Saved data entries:
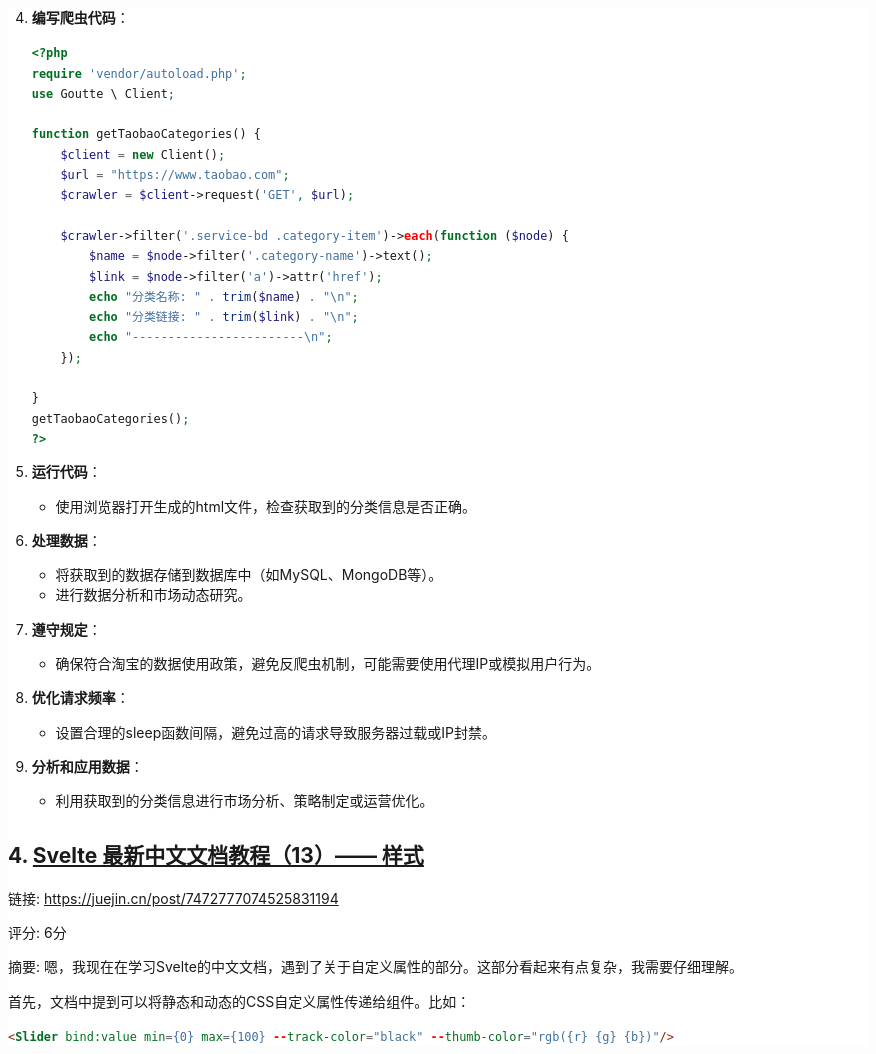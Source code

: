 4. **编写爬虫代码**：
   ```php
   <?php
   require 'vendor/autoload.php';
   use Goutte \ Client;

   function getTaobaoCategories() {
       $client = new Client();
       $url = "https://www.taobao.com";
       $crawler = $client->request('GET', $url);

       $crawler->filter('.service-bd .category-item')->each(function ($node) {
           $name = $node->filter('.category-name')->text();
           $link = $node->filter('a')->attr('href');
           echo "分类名称: " . trim($name) . "\n";
           echo "分类链接: " . trim($link) . "\n";
           echo "------------------------\n";
       });

   }
   getTaobaoCategories();
   ?>
   ```

5. **运行代码**：
   - 使用浏览器打开生成的html文件，检查获取到的分类信息是否正确。

6. **处理数据**：
   - 将获取到的数据存储到数据库中（如MySQL、MongoDB等）。
   - 进行数据分析和市场动态研究。

7. **遵守规定**：
   - 确保符合淘宝的数据使用政策，避免反爬虫机制，可能需要使用代理IP或模拟用户行为。

8. **优化请求频率**：
   - 设置合理的sleep函数间隔，避免过高的请求导致服务器过载或IP封禁。

9. **分析和应用数据**：
   - 利用获取到的分类信息进行市场分析、策略制定或运营优化。


## 4. [Svelte 最新中文文档教程（13）——  样式](https://juejin.cn/post/7472777074525831194)

链接: https://juejin.cn/post/7472777074525831194

评分: 6分

摘要: <think>
嗯，我现在在学习Svelte的中文文档，遇到了关于自定义属性的部分。这部分看起来有点复杂，我需要仔细理解。

首先，文档中提到可以将静态和动态的CSS自定义属性传递给组件。比如：

```html
<Slider bind:value min={0} max={100} --track-color="black" --thumb-color="rgb({r} {g} {b})"/>
```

Exercise aim
Whenever "filter" occurs in a line above, copy that line.

Exercise answer
       $crawler->filter('.service-bd .category-item')->each(function ($node) {
           $name = $node->filter('.category-name')->text();
           $link = $node->filter('a')->attr('href');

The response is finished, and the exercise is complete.